Schwäbisch Hall ist immer so ein Beispiel, das kommt, wenn von Erfolgen von Linux in der Verwaltung die Rede ist. c’t / Heise hat nun ein Interview mit dem IT-Leiter geführt. Fazit: Viel läuft gut, manches aber auch nicht.
Ich wurde auf dieses Interview aufmerksam gemacht, weil Linux und die öffentliche Verwaltung bekanntermaßen ein Thema ist, das mich sehr beschäftigt (z. B. hier, hier und hier). Schwäbisch Hall gehört da immer zu den Vorzeigebeispielen. Das Interview ist lesenswert (muss ich ja bei meiner häufigen Kritik an Heise mal so schreiben) und zeigt Stärken und Schwächen auf:
Die Migration ist grundsätzlich ein Erfolg, man ist schließlich bei Linux geblieben. Das ist als Punkt einfach festzuhalten. Ebenfalls teile ich die Erfahrung, dass die Zufriedenheit der Mitarbeiter mit der IT oft vom erlebbaren Support der IT-Abteilung abhängt und nicht von der Software. Allerdings gibt es eben auch viele handfeste Probleme: Die Produktivität ist tendenziell geringer, es gibt problematische Baustellen von Sicherheit über Office bis PDF-Bearbeitung und bei vielen Fachanwendungen ist Windows per RDP unersetzbar. Von einer völligen Abkehr von Windows kann man also nicht sprechen. Oft ist ein Problem fehlendes Verständnis bei Open Source Entwicklern im Bereich Linux-Desktop für Business-Anforderungen. Ein bundeseinheitlicher Behördendesktop wäre wohl der Weg zur Lösung, aber die Erfahrungen lassen Waack nicht besonders optimistisch auf den neuen Anlauf für einen Bundesclient blicken.

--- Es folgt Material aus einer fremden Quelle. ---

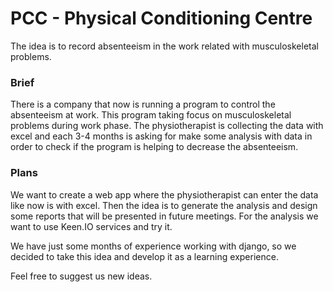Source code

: # PCC - Physical Conditioning Centre

The idea is to record absenteeism in the work related with musculoskeletal problems.

### Brief
There is a company that now is running a program to control the absenteeism at work. This program taking focus on musculoskeletal problems during work phase. The physiotherapist is collecting the data with excel and each 3-4 months is asking for make some analysis with data in order to check if the program is helping to decrease the absenteeism.

### Plans
We want to create a web app where the physiotherapist can enter the data like now is  with excel. Then the idea is to generate the analysis and design some reports that will be presented in future meetings.
For the analysis we want to use Keen.IO services and try it.

We have just some months of experience working with django, so we decided to take this idea and develop it as a learning experience. 

Feel free to suggest us new ideas.
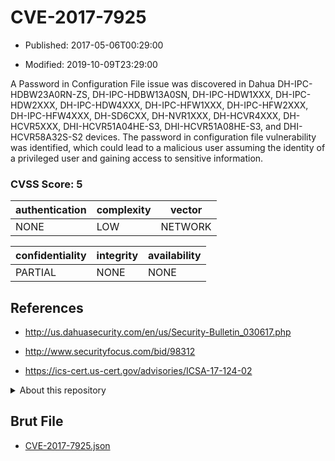 # CVE-2017-7925

- Published: 2017-05-06T00:29:00

- Modified: 2019-10-09T23:29:00

A Password in Configuration File issue was discovered in Dahua DH-IPC-HDBW23A0RN-ZS, DH-IPC-HDBW13A0SN, DH-IPC-HDW1XXX, DH-IPC-HDW2XXX, DH-IPC-HDW4XXX, DH-IPC-HFW1XXX, DH-IPC-HFW2XXX, DH-IPC-HFW4XXX, DH-SD6CXX, DH-NVR1XXX, DH-HCVR4XXX, DH-HCVR5XXX, DHI-HCVR51A04HE-S3, DHI-HCVR51A08HE-S3, and DHI-HCVR58A32S-S2 devices. The password in configuration file vulnerability was identified, which could lead to a malicious user assuming the identity of a privileged user and gaining access to sensitive information.

### CVSS Score: **5**

| authentication | complexity | vector |
| --- | --- | --- |
| NONE | LOW | NETWORK |

| confidentiality | integrity | availability |
| --- | --- | --- |
| PARTIAL | NONE | NONE |

## References

* http://us.dahuasecurity.com/en/us/Security-Bulletin_030617.php

* http://www.securityfocus.com/bid/98312

* https://ics-cert.us-cert.gov/advisories/ICSA-17-124-02

<details>
<summary>About this repository</summary> 

  This repository is part of the project [Live Hack CVE](https://github.com/Live-Hack-CVE). Main website can be found [www.live-hack.org](https://www.live-hack.org) 
  
  Made by [Sn0wAlice](https://github.com/Sn0wAlice) for the people that care about security and need to have a feed of the latest CVEs. Hope you enjoy it, don't forget to star the repo and follow me on [Twitter](https://twitter.com/Sn0wAlice) and [Github](https://github.com/Sn0wAlice). And that is my [personnal website](https://www.alice-snow.me/)

  - [Home Page](https://github.com/Live-Hack-CVE)
  - [Framework](https://github.com/Live-Hack-CVE/cve-framework)
  - [CVE database](https://github.com/Live-Hack-CVE/full_database)
  - [Changelog](https://github.com/Live-Hack-CVE/Changelog)
</details>

## Brut File

* [CVE-2017-7925.json](https://raw.githubusercontent.com/Live-Hack-CVE/full_database/main/cves/2017/CVE-2017-7925.json)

Stand heute, am 02. Mai 2022 hat der Artikel über 2000 Kommentare. Da gibt es natürlich die ganze Bandbreite an Meinungen. Erstaunlich finde ich nur wieder jene nicht gerade wenigen Kommentatoren, die Herrn Waack darüber belehren, was er alles nicht verstanden hat (z. B. hier) oder sich in Ausflüchte (z. B. hier) ergehen. Frei nach dem Motto: Es darf nicht sein, was nicht sein darf. Realitätsverweigerung für Fortgeschrittene. Allerdings ist das wenig überraschend, denn was soll man schon erwarten, wenn diese Menschen seit Jahren die Qualitätsberichterstattung im IT-Bereich lesen und ihnen dort quasi täglich und frei von Selbstzweifeln der Siegeszug von Linux erklärt wird.
Ich werde mich gerne an dieses Interview erinnern, wenn Schwäbisch Hall wieder als strahlendes Vorbild genannt wird. Freuen wir uns auf Schleswig-Holstein. Angeblich soll es da 2025 soweit sein, wobei „soweit wie möglich“ natürlich ein dehnbarer Begriff ist. Ich glaube es jedenfalls nicht und schon gar nicht bis 2025.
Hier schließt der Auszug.